The other monks, who had taken over the longhouse for the time being as both residence and chapel, busied themselves primarily with spiritual matters or with writing.
After some time Sigrid had volunteered both Svarte and Gur to help the lay brothers; her thought was that the two should initially become apprentices rather than offer any particular help. Some of the lay brothers had come to Father Henri and complained that the boorish and untrained thralls were too clumsy at their tasks. But Father Henri waved aside such complaints because he understood full well Sigrid's intentions for these apprentices. In fact, he had spoken in private with Brother Guilbert about the matter. To the vexation of many lay brothers, just as Svarte and Gur began to learn enough to be helpful at one work site, they would be sent on to the next, where the fumbling and foolish incompetence would begin anew. Cutting and polishing stone, shaping red-hot iron, fashioning waterwheels from oak pieces, lining a well or canal with stone, weeding garden plots, chopping down oak and beech trees and shaping the logs for various purposes: soon the two burly thralls had learned the basics of most tasks. Sigrid queried them about their progress and made plans for how they might be used in the future. She envisioned that they would both be able to work their way to freedom; only someone who knew how to do something of value could support himself as a freedman. Their faith and salvation interested her less, in fact. She had not coerced any of her thralls except Sot to be baptized, and that was only because of her special need for support on the church floor when the cathedral was being consecrated.
It had been a peaceful time. As mistress of a household Sigrid hadn't had as much to do as she would have had as Varnhem's owner, or if she had to be responsible for all the farm work up at Arnäs. She tried to think as little as possible about the inevitable, what would come to her as surely as death came to everyone, thralls and people alike. Since the longhouse was not consecrated as a cloister, she could participate whenever she liked in any of the five daily prayers held by the monks. The more time passed, the more assiduously she had taken part in the prayer hours. She always prayed for the same things: her life and that of her child, and that she might receive strength and courage from the Holy Virgin and be spared the pain she had endured the last time.
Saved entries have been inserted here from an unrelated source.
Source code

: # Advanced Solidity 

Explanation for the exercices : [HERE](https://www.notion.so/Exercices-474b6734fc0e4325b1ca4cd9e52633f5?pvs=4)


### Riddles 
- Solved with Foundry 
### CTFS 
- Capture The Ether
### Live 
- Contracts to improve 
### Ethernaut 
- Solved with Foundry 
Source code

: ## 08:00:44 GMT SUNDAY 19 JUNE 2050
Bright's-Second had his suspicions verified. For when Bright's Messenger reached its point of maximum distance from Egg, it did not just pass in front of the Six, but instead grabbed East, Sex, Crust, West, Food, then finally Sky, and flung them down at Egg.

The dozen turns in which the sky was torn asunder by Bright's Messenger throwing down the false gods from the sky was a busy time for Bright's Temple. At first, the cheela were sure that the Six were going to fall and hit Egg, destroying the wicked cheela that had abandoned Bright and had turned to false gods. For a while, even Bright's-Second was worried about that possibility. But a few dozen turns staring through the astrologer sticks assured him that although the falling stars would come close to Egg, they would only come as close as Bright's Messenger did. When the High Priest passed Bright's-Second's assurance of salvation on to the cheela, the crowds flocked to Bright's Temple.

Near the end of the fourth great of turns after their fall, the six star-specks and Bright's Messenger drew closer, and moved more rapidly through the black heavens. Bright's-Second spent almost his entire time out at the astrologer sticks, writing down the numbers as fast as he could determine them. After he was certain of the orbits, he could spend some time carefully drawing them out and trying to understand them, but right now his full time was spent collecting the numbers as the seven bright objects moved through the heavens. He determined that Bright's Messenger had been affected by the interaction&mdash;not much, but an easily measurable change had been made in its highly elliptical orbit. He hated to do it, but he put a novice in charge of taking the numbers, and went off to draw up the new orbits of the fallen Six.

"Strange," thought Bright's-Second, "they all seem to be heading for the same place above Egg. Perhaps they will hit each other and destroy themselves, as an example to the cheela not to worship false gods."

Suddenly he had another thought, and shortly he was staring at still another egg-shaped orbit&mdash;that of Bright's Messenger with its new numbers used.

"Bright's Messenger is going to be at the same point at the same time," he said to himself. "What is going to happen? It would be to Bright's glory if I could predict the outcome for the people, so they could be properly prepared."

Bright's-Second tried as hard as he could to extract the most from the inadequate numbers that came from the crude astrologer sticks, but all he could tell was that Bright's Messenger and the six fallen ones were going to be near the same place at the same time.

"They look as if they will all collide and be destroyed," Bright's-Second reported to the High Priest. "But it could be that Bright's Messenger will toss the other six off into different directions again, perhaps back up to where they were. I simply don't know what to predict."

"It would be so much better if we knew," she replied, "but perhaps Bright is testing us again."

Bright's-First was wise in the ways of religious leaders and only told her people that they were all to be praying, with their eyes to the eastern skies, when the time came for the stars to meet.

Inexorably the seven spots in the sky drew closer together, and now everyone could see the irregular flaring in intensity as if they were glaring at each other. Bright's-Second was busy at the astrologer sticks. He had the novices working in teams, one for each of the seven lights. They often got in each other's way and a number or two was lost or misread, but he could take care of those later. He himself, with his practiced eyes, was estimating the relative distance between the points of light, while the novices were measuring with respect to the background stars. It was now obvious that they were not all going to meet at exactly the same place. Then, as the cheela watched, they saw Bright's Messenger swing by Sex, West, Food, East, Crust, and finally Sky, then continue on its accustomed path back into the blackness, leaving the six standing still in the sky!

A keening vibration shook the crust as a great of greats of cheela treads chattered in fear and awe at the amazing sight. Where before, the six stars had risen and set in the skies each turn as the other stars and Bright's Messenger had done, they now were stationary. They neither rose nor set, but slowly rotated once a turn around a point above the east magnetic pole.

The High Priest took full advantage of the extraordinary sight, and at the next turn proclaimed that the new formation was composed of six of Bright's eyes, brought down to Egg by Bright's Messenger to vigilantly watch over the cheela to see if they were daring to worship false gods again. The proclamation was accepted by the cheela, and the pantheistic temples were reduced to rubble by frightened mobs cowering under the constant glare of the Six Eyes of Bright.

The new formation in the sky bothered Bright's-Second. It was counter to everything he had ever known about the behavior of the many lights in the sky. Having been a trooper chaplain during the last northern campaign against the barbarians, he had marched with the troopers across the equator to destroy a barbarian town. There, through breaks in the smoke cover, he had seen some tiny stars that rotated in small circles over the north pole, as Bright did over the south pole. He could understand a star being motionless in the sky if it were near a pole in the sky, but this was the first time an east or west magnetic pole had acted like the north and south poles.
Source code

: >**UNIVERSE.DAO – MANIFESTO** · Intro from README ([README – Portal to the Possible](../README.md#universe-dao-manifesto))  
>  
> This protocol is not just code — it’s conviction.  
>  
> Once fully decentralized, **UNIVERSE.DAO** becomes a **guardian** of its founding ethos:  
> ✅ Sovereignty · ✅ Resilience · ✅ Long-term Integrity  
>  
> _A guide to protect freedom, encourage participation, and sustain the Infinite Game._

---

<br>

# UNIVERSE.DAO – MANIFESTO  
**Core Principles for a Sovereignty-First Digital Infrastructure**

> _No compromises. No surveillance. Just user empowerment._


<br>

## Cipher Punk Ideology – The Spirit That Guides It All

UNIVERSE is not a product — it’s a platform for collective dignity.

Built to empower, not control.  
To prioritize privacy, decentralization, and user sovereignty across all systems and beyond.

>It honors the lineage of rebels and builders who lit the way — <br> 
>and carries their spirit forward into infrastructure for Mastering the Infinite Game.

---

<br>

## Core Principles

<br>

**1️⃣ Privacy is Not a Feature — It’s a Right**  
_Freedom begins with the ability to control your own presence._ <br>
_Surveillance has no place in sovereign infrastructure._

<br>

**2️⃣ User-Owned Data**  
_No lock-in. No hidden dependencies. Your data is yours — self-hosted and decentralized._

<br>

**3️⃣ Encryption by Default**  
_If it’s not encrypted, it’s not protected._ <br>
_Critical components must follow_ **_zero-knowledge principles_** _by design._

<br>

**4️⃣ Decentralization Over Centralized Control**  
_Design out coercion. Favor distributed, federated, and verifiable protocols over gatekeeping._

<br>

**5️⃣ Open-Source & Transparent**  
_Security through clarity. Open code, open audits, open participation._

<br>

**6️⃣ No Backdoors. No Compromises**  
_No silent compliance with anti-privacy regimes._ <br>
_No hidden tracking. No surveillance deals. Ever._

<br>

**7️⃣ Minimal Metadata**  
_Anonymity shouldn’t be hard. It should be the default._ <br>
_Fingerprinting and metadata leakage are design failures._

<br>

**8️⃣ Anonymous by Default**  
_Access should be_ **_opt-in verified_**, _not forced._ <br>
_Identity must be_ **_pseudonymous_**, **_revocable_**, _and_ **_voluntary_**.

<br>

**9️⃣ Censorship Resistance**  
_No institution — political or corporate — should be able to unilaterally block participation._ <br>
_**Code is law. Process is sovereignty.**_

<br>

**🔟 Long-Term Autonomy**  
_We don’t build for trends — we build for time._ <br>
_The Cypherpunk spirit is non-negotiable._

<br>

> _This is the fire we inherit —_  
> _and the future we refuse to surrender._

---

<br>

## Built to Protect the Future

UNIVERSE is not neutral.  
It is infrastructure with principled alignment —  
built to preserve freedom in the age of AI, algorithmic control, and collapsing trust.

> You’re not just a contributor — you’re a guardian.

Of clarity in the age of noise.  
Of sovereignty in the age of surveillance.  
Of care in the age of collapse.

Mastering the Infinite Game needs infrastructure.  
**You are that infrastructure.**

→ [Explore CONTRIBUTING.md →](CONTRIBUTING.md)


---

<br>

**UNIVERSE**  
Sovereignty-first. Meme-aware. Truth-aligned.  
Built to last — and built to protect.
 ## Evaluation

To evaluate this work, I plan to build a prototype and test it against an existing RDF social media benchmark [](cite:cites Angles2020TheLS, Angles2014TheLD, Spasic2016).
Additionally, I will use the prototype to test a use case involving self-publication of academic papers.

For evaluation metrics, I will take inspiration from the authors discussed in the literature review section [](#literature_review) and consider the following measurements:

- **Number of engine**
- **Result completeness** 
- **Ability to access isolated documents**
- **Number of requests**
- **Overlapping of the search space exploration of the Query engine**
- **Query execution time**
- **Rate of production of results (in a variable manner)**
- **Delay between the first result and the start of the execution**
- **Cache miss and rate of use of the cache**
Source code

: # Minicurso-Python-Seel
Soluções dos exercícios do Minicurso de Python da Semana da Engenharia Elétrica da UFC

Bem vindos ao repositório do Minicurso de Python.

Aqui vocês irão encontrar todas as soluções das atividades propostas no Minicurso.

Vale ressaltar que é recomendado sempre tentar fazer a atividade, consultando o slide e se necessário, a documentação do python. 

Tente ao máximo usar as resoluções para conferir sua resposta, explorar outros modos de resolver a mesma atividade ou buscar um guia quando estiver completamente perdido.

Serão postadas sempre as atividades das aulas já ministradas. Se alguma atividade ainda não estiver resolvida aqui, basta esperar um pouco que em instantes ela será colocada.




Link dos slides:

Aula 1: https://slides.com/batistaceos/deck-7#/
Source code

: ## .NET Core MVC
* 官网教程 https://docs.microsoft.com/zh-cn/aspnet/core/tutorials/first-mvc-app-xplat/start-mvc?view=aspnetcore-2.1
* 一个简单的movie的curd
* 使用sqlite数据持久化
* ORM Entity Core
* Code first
Now she walked with cold sweat on her brow, softly and gingerly as if she might call forth the pain with movements that were too strenuous. She was headed away from the construction noise, up toward the manor. She called Sot over to her and did not have to tell her what was wrong. Sot nodded, grunting in her laconic language, and hurried off toward the cookhouse where she and the other thrall women began preparing for dinner. They quickly carried out everything that had to do with baking bread and cooking meat, swept and mopped the floor clean, and then brought in straw beds and fur rugs from the little house where Sigrid stored all her own supplies. When all was ready and Sigrid was about to lie down inside, she felt a second wave of pain, which was so much worse than the first that she went white in the face and collapsed. She had to be led to the bed in the middle of the floor. The thrall women had blown more life into the flames, and in great haste they cleaned tripod kettles, which they filled with water and set over the fire.